Posted to commits@airflow.apache.org by GitBox <gi...@apache.org> on 2022/11/03 17:26:57 UTC

[GitHub] [airflow] billsmithatg opened a new issue, #27488: GCSSynchronizeBucketsOperator fails on 30-second timeout on large files

billsmithatg opened a new issue, #27488:
URL: https://github.com/apache/airflow/issues/27488

   ### Apache Airflow Provider(s)
   
   google
   
   ### Versions of Apache Airflow Providers
   
   apache-airflow-providers-google==6.7.0
   
   ### Apache Airflow version
   
   v2.2.3+composer
   
   ### Operating System
   
   whatever Linux version Cloud Composer uses
   
   ### Deployment
   
   Composer
   
   ### Deployment details
   
   _No response_
   
   ### What happened
   
   Using GCSSynchronizeBucketsOperator to clone a folder between two buckets.  There are several thousand objects, and they range in size from 50MB to 10GB.  
   
   At some point the operation fails with this error: `google.api_core.exceptions.GoogleAPICallError: 413 POST https://storage.googleapis.com/storage/v1/b/<REDACTED>/o/zoominfo%2FZI_COMP_DESCRIPTION_20211001.csv.gz/copyTo/b/<REDACTED>/o/zoominfo2%2FZI_COMP_DESCRIPTION_20211001.csv.gz?prettyPrint=false: Copy spanning locations and/or storage classes could not complete within 30 seconds.

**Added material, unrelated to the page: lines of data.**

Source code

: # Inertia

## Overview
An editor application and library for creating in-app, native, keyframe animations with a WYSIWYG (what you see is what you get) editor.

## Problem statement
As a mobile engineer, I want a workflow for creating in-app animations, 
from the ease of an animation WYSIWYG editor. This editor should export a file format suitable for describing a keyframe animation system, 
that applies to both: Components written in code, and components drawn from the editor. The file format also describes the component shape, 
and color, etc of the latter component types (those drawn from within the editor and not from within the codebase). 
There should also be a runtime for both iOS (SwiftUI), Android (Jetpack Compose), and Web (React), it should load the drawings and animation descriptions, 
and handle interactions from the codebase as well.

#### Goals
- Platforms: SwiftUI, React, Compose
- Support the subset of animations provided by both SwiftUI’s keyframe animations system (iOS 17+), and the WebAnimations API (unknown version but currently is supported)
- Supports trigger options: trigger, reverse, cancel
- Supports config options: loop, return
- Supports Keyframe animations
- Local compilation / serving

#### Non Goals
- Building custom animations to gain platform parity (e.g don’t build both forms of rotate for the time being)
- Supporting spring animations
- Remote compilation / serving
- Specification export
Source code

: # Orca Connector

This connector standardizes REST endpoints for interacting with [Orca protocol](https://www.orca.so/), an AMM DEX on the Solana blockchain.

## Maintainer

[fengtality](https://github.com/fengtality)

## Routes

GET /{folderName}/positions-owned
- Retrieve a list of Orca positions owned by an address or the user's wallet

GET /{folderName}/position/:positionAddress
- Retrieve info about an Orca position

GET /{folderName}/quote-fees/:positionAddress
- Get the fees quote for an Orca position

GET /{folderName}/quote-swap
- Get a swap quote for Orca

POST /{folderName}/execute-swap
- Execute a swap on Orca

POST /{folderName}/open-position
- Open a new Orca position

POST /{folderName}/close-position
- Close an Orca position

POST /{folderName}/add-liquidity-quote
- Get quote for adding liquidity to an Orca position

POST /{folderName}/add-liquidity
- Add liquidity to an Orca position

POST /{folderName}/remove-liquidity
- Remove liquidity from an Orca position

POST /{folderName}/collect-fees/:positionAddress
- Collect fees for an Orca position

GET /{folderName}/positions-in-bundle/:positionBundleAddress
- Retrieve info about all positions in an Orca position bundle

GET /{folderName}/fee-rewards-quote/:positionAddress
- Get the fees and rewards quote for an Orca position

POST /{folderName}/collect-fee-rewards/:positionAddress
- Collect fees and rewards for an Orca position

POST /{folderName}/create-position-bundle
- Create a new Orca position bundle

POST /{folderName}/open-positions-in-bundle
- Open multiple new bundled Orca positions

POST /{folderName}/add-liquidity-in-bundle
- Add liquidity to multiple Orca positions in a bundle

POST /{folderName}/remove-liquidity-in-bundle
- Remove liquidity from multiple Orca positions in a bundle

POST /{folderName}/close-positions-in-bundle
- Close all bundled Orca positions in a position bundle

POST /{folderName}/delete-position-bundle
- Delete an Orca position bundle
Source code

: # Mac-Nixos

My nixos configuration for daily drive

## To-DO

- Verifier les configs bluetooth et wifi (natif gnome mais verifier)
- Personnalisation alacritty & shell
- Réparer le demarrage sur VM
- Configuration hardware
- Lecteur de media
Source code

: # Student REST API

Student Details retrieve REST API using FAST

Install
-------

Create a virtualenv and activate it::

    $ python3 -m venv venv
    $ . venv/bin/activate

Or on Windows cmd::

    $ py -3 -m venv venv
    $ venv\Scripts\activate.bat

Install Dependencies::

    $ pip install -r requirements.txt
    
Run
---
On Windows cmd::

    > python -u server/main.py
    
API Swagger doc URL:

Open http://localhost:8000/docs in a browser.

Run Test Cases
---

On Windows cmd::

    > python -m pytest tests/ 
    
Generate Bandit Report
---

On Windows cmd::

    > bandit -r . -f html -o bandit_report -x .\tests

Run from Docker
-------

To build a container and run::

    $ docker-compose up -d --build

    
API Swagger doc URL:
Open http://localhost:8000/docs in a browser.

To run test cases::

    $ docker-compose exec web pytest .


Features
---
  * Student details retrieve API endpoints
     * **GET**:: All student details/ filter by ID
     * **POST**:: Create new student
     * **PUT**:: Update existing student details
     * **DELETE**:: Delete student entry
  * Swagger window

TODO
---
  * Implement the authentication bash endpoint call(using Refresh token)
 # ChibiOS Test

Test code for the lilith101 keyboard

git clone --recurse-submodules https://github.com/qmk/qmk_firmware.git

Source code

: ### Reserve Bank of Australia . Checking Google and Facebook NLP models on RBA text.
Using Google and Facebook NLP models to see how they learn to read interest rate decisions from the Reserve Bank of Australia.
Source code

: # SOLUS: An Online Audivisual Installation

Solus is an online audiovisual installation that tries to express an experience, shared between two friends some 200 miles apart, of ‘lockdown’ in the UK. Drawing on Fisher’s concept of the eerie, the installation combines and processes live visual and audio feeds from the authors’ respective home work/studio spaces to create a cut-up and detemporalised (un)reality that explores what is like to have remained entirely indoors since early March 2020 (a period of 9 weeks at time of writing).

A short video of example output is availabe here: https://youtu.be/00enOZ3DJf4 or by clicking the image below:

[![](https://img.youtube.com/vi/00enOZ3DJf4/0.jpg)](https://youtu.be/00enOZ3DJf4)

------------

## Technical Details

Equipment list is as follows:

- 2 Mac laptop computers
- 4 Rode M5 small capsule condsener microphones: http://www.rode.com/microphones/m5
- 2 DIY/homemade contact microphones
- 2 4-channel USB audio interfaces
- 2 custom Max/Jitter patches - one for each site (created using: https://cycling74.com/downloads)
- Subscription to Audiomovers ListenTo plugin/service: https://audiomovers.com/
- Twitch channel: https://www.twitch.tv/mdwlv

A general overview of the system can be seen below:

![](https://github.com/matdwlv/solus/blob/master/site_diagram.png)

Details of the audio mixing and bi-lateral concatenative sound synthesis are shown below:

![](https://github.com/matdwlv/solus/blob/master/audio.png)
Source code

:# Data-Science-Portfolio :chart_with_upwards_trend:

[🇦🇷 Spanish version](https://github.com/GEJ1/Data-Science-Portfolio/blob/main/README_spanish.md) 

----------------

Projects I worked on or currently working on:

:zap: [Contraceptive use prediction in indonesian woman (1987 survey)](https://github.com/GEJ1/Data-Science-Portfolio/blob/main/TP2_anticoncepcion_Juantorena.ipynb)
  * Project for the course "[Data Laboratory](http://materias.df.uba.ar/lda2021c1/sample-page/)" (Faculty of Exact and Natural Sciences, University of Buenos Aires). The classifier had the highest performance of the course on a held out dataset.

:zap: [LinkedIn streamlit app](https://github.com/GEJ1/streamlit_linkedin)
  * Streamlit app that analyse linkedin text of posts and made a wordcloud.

Please use the Rewrite method in the JSON API (https://cloud.google.com/storage/docs/json_api/v1/objects/rewrite) instead.
   
   
   
   
   ### What you think should happen instead
   
   GCSSynchronizeBucketsOperator should use the Rewrite method so that it can deal with copies that do not complete within 30 seconds.
   
   ### How to reproduce
   
   Use GCSSynchronizeBucketsOperator to copy a 10GB file.
   
   ### Anything else
   
   _No response_
   
   ### Are you willing to submit PR?
   
   - [ ] Yes I am willing to submit a PR!
   
   ### Code of Conduct
   
   - [X] I agree to follow this project's [Code of Conduct](https://github.com/apache/airflow/blob/main/CODE_OF_CONDUCT.md)
   


-- 
This is an automated message from the Apache Git Service.
To respond to the message, please log on to GitHub and use the
URL above to go to the specific comment.

To unsubscribe, e-mail: commits-unsubscribe@airflow.apache.org.apache.org

For queries about this service, please contact Infrastructure at:
users@infra.apache.org


[GitHub] [airflow] boring-cyborg[bot] commented on issue #27488: GCSSynchronizeBucketsOperator fails on 30-second timeout on large files

Posted by GitBox <gi...@apache.org>.
boring-cyborg[bot] commented on issue #27488:
URL: https://github.com/apache/airflow/issues/27488#issuecomment-1302442702

   Thanks for opening your first issue here! Be sure to follow the issue template!
   


-- 
This is an automated message from the Apache Git Service.
To respond to the message, please log on to GitHub and use the
URL above to go to the specific comment.

To unsubscribe, e-mail: commits-unsubscribe@airflow.apache.org

For queries about this service, please contact Infrastructure at:
users@infra.apache.org


[GitHub] [airflow] eladkal commented on issue #27488: GCSSynchronizeBucketsOperator fails on 30-second timeout on large files

Posted by GitBox <gi...@apache.org>.
eladkal commented on issue #27488:
URL: https://github.com/apache/airflow/issues/27488#issuecomment-1304611094

   feel free to submit PR.
   It seems like the operator is using the [copy](https://github.com/apache/airflow/blob/9ab1a6a3e70b32a3cddddf0adede5d2f3f7e29ea/airflow/providers/google/cloud/hooks/gcs.py#L1064) function though the [rewrite](https://github.com/apache/airflow/blob/9ab1a6a3e70b32a3cddddf0adede5d2f3f7e29ea/airflow/providers/google/cloud/hooks/gcs.py#L205) function is available on the hook. It looks simple enough to make this change.
   
   For your PR please provide detail explanation (in the PR) about why this change is better and clarify what is expected to happen to users who relay on current operator behavior.


-- 
This is an automated message from the Apache Git Service.
To respond to the message, please log on to GitHub and use the
URL above to go to the specific comment.

To unsubscribe, e-mail: commits-unsubscribe@airflow.apache.org

For queries about this service, please contact Infrastructure at:
users@infra.apache.org


Re: [I] GCSSynchronizeBucketsOperator fails on 30-second timeout on large files [airflow]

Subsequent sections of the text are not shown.